Wherever I Go, There I Am: Romance and Jung

My Romanceromance and jung

“And thus began my ‘hero’s journey’ – alone in a foreign country with no job, no car, not knowing enough of the language, no support system, savings dwindling, a broken marriage, trampled self-esteem, and racked with shame and disappointment.

This is where we left off at the end of “Wherever I Go, There I Am, Part 1“.  I will eventually talk about what happened after that and the entire process and journey that led me to “finding my a$$ with both hands.” But for now, let’s flash forward about 5.5 years to the present day.

I will describe this in my own hopeless romantic way: I met the most amazing man! When I think of all of the things that had to line up and occur over the past 10 years (including meeting my ex-husband and my whole world inevitably falling apart) in order for Ben and I to find each other, it FEELS like nothing short of a miracle.

My life partner is someone who I couldn’t have conjured if I’d tried – “on paper” he’s the perfect blend of left and right brain (archaeologist, scholar and musician). He looks like a “bad boy” but I’ve never met someone more kind, generous and loving. And it’s all the things that are not “on paper” that make him so right for me.

There’s a certain quality about our relationship that not only includes trust, connection, openness, respect, and affection, but also the kind of “mind reading” and being on the same wavelength that makes us feel like kindred spirits. Almost daily, one of us will quip with a smile, “Get out of my head!”

Let me step back from my little romance novel now. As I’ve continued on my learning journey down the Jungian psychological typology path, I began to wonder, “As an ENFP, why on earth does my relationship with an ESTJ work so well?”

Not that I want to question it, mind you, but according to the whole type attributes that I’ve read about, one might believe that we’re doomed. That there are too many conflicts within our personality types for us to truly “get” one another. Or, at the very least, this partnership would be a very difficult uphill battle. So what gives?

Jung’s Romance

Ben and I actually took the Jungian type-based Majors PT Elements personality assessment individually and discovered that our personalities are, on the surface, opposites. In fact, I was shocked to hear that, statistically, there’s only about a 16% survival rate for relationships with only one letter (one aspect of type) in common!

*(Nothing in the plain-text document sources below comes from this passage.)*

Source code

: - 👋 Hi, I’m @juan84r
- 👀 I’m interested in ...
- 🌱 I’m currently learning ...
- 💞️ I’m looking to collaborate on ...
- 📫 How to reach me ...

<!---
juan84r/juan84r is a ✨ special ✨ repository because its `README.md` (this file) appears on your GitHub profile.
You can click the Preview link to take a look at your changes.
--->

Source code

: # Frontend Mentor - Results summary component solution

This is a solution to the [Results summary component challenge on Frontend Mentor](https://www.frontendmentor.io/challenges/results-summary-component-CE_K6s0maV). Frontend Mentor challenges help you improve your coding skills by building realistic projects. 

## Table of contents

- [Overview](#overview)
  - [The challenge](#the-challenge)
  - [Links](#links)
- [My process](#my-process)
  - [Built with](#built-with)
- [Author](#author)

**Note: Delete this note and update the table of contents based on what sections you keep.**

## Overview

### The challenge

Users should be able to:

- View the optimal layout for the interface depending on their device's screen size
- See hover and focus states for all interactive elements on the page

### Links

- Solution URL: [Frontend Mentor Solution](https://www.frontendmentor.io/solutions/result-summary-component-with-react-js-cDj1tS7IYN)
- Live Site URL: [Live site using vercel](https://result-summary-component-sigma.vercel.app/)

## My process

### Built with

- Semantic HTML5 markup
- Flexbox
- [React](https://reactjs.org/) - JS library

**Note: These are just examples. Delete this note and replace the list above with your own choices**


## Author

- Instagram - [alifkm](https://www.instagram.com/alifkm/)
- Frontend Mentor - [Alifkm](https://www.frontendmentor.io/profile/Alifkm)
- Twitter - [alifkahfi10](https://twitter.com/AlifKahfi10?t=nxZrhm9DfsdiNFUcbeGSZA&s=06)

To find out how is it possible that I can be in such a fulfilling and easygoing relationship with someone who is virtually an opposite, I went to our resident expert on Type, Gary Monti, and we did a podcast on Jungian personalities in relationships using our assessment results as a framework. Gary walked me through the reasons why it has been possible for my partner and I to form such a solid, positive relationship.

Gary explains that it’s very easy to “label” people based on native type and not delve deeper. When you get the full story of a person, it becomes apparent that the nuances of personality affect how they actually and fully operate in the world and in relationship with self and others. In the case of my specific romantic relationship, Ben and I choose to delight in our diversity – rather than throwing “you should be like me’s” at each other.

I point out that we do have some areas of tension, as all couple do – and that we communicate about them respectfully and don’t try to change the other person. Or we poke fun at each other while accepting our differences and navigating them. We learn from each other, and it’s not always easy.

Gary stresses that the “spirit” of how one comes to the assessment is critical. The purpose is to delve into each other’s personalities – not for “getting the goods” on the other person or using their scores against them. The approach should be about humility and vulnerability, and being willing to make some changes. There is space for the couple to discuss the difficulties they’re having AND to celebrate each other. This principle applies as well to families and business teams.

Gary discusses specific areas in which Ben and I score similarly, despite our different whole types, and we discover that it is these areas of overlap that contribute to our sense of being completely understood and accepted by the other partner. These meshes are, in fact, what allows us to risk being fully open with each other. This openness, in turn, creates a sense of safety that takes the relationship further and deeper than any other relationship in which we’ve each been.

Getting into the “nitty gritty” of type, let’s take a look at just a few of the specific areas where Ben and I overlap, and how that plays out in our relationship:

Ben is T (Thinking) and I’m a big, fat F (Feeling). But Ben shows much more adaptability into the F function. What this looks like is that Ben comes to me. He genuinely works to relate to me as an F. This has been such an important component of how we relate to one another that I believe if he did not show that F attribute so strongly, it would be far more difficult for us to “get” each other. It would be really difficult for me to feel as connected as I do with him. This makes a huge difference in how our relationship IS vs. how it could be if that one component of our personalities were more divergent.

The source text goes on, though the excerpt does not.